Obstructive sleep apnea (OSA) is a disorder of repetitive sleep disruption caused by reduced or blocked respiratory airflow. Although an anatomically compromised airway accounts for the major predisposition to OSA, a patient's arousal threshold and factors related to the central control of breathing (ventilatory control stability) are also important. Arousal from sleep (defined by EEG desynchronization) may be the only mechanism that allows airway re-opening following an obstructive event. However, in many cases arousal is unnecessary and even worsens the severity of OSA. Mechanisms for arousal are poorly understood.

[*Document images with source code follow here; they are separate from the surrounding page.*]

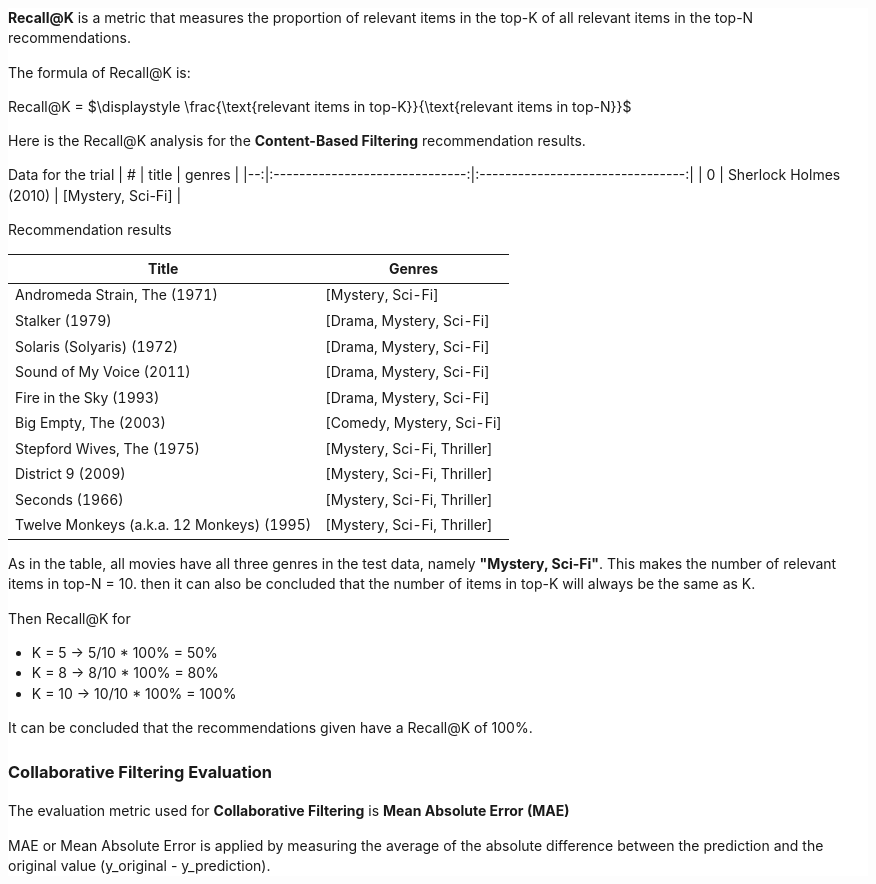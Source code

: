 **Recall@K** is a metric that measures the proportion of relevant items in the top-K of all relevant items in the top-N recommendations.

The formula of Recall@K is:

Recall@K = $\displaystyle \frac{\text{relevant items in top-K}}{\text{relevant items in top-N}}$

Here is the Recall@K analysis for the **Content-Based Filtering** recommendation results.

Data for the trial
| # | title                          | genres                           |
|--:|:------------------------------:|:--------------------------------:|
| 0 | Sherlock Holmes (2010)         | [Mystery, Sci-Fi]                |

Recommendation results

| Title                                                     | Genres                      |
|-----------------------------------------------------------|-----------------------------|
| Andromeda Strain, The (1971)                              | [Mystery, Sci-Fi]            |
| Stalker (1979)                                            | [Drama, Mystery, Sci-Fi]     |
| Solaris (Solyaris) (1972)                                  | [Drama, Mystery, Sci-Fi]     |
| Sound of My Voice (2011)                                  | [Drama, Mystery, Sci-Fi]     |
| Fire in the Sky (1993)                                    | [Drama, Mystery, Sci-Fi]     |
| Big Empty, The (2003)                                     | [Comedy, Mystery, Sci-Fi]    |
| Stepford Wives, The (1975)                                | [Mystery, Sci-Fi, Thriller]  |
| District 9 (2009)                                         | [Mystery, Sci-Fi, Thriller]  |
| Seconds (1966)                                            | [Mystery, Sci-Fi, Thriller]  |
| Twelve Monkeys (a.k.a. 12 Monkeys) (1995)                 | [Mystery, Sci-Fi, Thriller]  |



As in the table, all movies have all three genres in the test data, namely **"Mystery, Sci-Fi"**. This makes the number of relevant items in top-N = 10. then it can also be concluded that the number of items in top-K will always be the same as K.

Then Recall@K for

- K = 5 &rarr; 5/10 \* 100% = 50%
- K = 8 &rarr; 8/10 \* 100% = 80%
- K = 10 &rarr; 10/10 \* 100% = 100%

It can be concluded that the recommendations given have a Recall@K of 100%.

### Collaborative Filtering Evaluation

The evaluation metric used for **Collaborative Filtering** is **Mean Absolute Error (MAE)**

MAE or Mean Absolute Error is applied by measuring the average of the absolute difference between the prediction and the original value (y_original - y_prediction).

However, accumulating data are elucidating the relevant neural pathways and neurotransmitters. For example, serotonin is critically required, but its site of action is unknown. Important neural substrates for arousal have been recently identified in the parabrachial complex (PB), a visceral sensory nucleus in the rostral pons. Moreover, glutamatergic signaling from the PB contributes to arousal caused by hypercapnia, one of the arousal-promoting stimuli in OSA. A major current focus of OSA research is to find means to maintain airway patency during sleep, without sleep interruption.

Figure 1

Typical OSA breathing pattern with recurrent obstructive events. This polysomnogram from a patient with obstructive sleep apnea shows multiple cycles over a four minute period of airway collapse accompanied by hypercapnia and hypoxia and terminating with arousal (A) and airway restoration. Traces show (from top to bottom) EEG, arterial oxygen saturation (SaO₂), airflow (liters/sec), end tidal partial pressure of CO₂ (PetCO₂), ribcage and abdominal movements. Obstructive apneas are characterized by reduced or absent airflow despite attempts to breathe as shown by rib cage and abdominal movements. Hypoxia is measured by a pulse oximeter. The level of CO₂ in exhaled air at the end of an expiratory cycle approximates the partial pressure of CO₂ in arterial blood, whereas the signal drops towards zero during inspiration. In this example airflow was reduced but not completely abolished during the obstructions. The dotted line overlying the trace indicates average end tidal CO₂. Note the rise in CO₂ during the airway obstruction and the large breaths that accompany arousal at apnea termination and that drive the CO₂ below baseline. The two arrows on the trace indicate the PetCO₂ during the last obstructed breath and the first unobstructed breath. The magnitude of the PetCO₂ undershoot is thought to contribute to the likelihood of another obstructive event occurring when the individual falls back to sleep. Adapted from [6].